The first thing to remember about CPR is that if it is necessary the person is dead to begin with, so you can't do any further harm. Everything else is statistics.
That said, my department has just completed their part in a multi-year, multi-city North American study. At variation with the generally accepted AHA standards, our department (4th largest in North America) concentrated on early defib taking priority over all else. As I understand it, the study was designed to answer the "chicken and an egg" question: is it more important to circulate oxygenated blood or to re-establish a normal heart ryhthm?
I have not seen a formal report or analysis of the data as yet. But when we received our new protocols a few weeks ago, the defib has been dramatically de-emphasized in favour of early and efficient CPR compressions -- even ahead of establishing an airway. I leave you to draw your own conclusions as to the study's findings.
Personally, I have brought back several people with CPR alone. In two cases we captured the event on the monitor. The first was under the old AHA standard of 1 minute of CPR followed by de-fib. One rescuer was doing compressions, another airway (BVM over OPA) and the third was connecting electrodes. The strip showed compressions modulated by v-fib, then a couple of irregular QRS complexes and a cessation of CPR (more on that in a moment) and a gradual steadying into normal sinus rhythm. Respirations returned very shortly thereafter.
In the second case, Px was reported as choking. I connected the SAED, Px was asystole, and we proceeded to CPR. We could not establish an airway and I proceeded to abdominal thrusts alternating with attempted CPR. Thrusts would not clear the airway but brought a piece of meat up just far enough to be grasped with forceps and extracted. Shortly after O2 was introduced by BVM (but prior to intubation and drug therapy), we detected a spontaneous return of pulse during compressions. After a few minutes of bagging only, (and epinephrine etc.) respirations returned.
In both these cases, the return of pulse was detected early. Why? Because I was taught to monitor carotid pulse periodically during compressions to verify effectiveness. I felt the return of pulse. Femoral pulse is great and all, but we are really concerned with oxygenating the brain -- not the legs. It is a simple matter for a rescuer performing an inverse jaw thrust to reach down with one finger and verify a pulse. Not only does a natural pulse feel different, it's really obvious when it occurs between compressions.
I do not present these cases as typical, but as documented proof of the fallacy that early defib is the only effective treatment. Early defib is merely one tool in the bag.

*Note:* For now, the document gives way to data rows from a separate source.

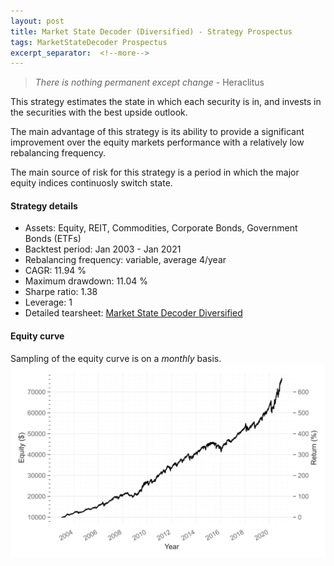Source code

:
 ```yaml
---
layout: post
title: Market State Decoder (Diversified) - Strategy Prospectus
tags: MarketStateDecoder Prospectus
excerpt_separator:  <!--more-->
---
```


> _There is nothing permanent except change_ - Heraclitus

This strategy estimates the state in which each security is in, and invests in the securities with the best upside outlook.

The main advantage of this strategy is its ability to provide a significant improvement over the equity markets performance with a relatively low rebalancing frequency.

The main source of risk for this strategy is a period in which the major equity indices continuosly switch state.

#### Strategy details
* Assets: Equity, REIT, Commodities, Corporate Bonds, Government Bonds (ETFs)
* Backtest period: Jan 2003 - Jan 2021
* Rebalancing frequency: variable, average 4/year
* CAGR: 11.94 %
* Maximum drawdown: 11.04 %
* Sharpe ratio: 1.38
* Leverage: 1
* Detailed tearsheet: [Market State Decoder Diversified](/tearsheets/market_state_decoder_diversified.html)

#### Equity curve
Sampling of the equity curve is on a _monthly_ basis. 
![Market State Decoder Diversified](/images/market_state_decoder_diversified.svg)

Finally, I would like to address the issue of performing compressions in the water. There is no doubt that attempting compressions on any patient that is not supine on a flat surface is difficult. I always prefer to slide the px out of bed and onto the floor. But in some cases it is necessary to slide a backboard underneath the victim (or between the victim and the seat back) and work with what you have for the moment. The advantage in SCUBA is that the patient is already wearing a backboard. It would be very awkward, tiring and difficult, but if I was in the water with a VSA diver, I would attempt compressions for at least one minute (or until surface support arrived, whichever occured first) with one hand -- the other would be under the diver's backplate/BCD stabilizing us to each other.
Just my 2¢.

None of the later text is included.